Peliknya perjuangan masyarakat adat memperjuangkan haknya juga diutarakan oleh Delima Silalahi, Direktur KSPPM. Masyarakat Adat di Tano Batak saat ini dipaksa untuk manortori na so gondang na (menarikan gendang orang lain), untuk mendapatkan pengakuan. Masyarakat adat yang sudah lama hidup di wilayah adatnya, dan diakui oleh masyarakat adat tetangga lainnya, hanya dapat membuktikan dirinya sebagai masyarakat adat melalui mekanisme yang dibuat oleh negara. Mekanisme ini membuat proses pengakuan itu semakin rumit dan panjang, sebagaimana dialami oleh 18 komunitas masyarakat adat yang diverifikasi oleh Tim Verivikasi KLHK pada Oktober 2021 lalu. Nasib masyarakat adat berada di tangan tim verifikasi yang dibentuk oleh negara dengan mekanisme yang dibuat negara. Masyarakat adat seperti tidak punya pilihan lain.
Dari 18 komunitas masyarakat adat yang diverifikasi hanya lima yang dianggap “lulus”, tiga di antaranya berada di Tapanuli Utara. Oleh karena itu Delima berharap “kebaikan” yang ada di Tapanuli Utara tersebut bisa menular ke kabupaten lainnya yang sampai saat ini tidak “rela” atau “enggan” memberikan pengakuan dan perlindungan bagi masyarakat adat di daerahnya.

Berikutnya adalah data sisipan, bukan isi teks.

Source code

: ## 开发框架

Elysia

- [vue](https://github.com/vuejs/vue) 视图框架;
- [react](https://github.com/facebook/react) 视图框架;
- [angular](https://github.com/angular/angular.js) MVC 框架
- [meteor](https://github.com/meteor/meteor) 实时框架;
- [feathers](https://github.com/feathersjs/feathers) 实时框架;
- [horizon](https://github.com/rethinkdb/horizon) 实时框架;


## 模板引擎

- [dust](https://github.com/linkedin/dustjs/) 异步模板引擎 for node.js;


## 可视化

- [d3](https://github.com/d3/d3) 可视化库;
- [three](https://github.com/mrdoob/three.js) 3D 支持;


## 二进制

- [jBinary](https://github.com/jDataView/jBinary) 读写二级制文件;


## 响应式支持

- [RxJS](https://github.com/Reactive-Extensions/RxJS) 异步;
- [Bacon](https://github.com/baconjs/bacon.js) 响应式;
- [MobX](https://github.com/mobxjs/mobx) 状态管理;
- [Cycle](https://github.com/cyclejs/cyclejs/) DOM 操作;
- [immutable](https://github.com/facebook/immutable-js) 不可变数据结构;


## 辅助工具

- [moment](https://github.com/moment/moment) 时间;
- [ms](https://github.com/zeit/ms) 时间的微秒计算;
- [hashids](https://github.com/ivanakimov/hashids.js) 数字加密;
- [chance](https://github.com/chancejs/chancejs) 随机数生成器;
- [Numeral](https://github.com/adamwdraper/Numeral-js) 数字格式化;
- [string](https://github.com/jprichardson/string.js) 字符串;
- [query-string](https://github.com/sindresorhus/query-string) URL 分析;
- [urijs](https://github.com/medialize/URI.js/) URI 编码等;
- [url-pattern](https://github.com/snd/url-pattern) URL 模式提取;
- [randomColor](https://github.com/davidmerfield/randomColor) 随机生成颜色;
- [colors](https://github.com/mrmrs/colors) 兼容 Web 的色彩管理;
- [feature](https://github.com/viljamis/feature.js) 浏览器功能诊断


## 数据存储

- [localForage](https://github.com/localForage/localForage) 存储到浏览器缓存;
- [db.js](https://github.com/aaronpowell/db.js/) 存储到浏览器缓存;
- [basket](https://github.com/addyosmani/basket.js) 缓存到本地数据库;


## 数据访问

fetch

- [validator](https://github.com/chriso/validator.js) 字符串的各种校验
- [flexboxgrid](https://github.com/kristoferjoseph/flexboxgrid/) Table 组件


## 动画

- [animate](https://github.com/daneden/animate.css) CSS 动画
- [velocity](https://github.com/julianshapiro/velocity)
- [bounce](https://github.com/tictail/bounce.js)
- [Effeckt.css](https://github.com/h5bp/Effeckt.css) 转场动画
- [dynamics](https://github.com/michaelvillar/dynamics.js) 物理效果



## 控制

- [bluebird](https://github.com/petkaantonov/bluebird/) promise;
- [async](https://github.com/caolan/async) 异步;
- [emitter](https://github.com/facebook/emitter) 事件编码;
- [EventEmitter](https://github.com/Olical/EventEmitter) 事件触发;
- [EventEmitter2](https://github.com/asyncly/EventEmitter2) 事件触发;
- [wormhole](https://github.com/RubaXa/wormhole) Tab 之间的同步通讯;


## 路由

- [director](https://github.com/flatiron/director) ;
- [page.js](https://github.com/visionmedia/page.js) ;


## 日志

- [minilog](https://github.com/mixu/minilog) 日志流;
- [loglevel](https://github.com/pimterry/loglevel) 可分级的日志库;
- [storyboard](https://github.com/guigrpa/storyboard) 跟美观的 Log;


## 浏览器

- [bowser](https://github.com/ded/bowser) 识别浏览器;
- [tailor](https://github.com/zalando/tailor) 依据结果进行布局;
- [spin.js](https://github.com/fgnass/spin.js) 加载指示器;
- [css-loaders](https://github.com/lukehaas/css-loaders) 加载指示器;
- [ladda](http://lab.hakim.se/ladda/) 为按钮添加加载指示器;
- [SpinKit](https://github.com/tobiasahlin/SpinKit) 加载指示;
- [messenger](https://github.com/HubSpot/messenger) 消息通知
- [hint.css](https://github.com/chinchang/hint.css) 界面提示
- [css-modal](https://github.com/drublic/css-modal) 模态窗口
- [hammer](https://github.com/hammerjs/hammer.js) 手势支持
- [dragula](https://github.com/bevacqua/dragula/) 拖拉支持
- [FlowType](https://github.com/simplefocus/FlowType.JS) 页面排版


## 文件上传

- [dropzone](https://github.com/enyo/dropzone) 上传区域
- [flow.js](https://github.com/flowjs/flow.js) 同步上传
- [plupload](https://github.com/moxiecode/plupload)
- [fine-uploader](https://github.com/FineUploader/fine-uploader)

Delima berharap agar gerakan masyarakat adat dan pendukungnya di masa mendatang berhasil membuat masyarakat adat menarikan gendangnya sendiri, yaitu menemukan mekanisme alternatif yang lebih mudah bagi masyarakat adat untuk berdaulat di wilayah adatnya sendiri.
Para peserta diskusi juga memberikan sumbangsih pemikiran tentang pentingnya peran pemerintah daerah dalam pengakuan dan perlindungan bagi masyarakat adat. Jhon Toni Tarihoran dari Kabupaten Toba mengapresiasi Pemerintah Kabupaten Tapanuli Utara yang tidak hanya menerbitkan Perda tapi juga menerbitkan tiga SK Pengakuan terhadap masyarakat adat di Tapanuli Utara. Ini sungguh berbanding terbalik dengan apa yang mereka alami di Kabupaten Toba. Oleh karena itu, dia berharap hal-hal baik yang telah dilakukan di Tapanuli Utara bisa menular ke Kabupaten Toba.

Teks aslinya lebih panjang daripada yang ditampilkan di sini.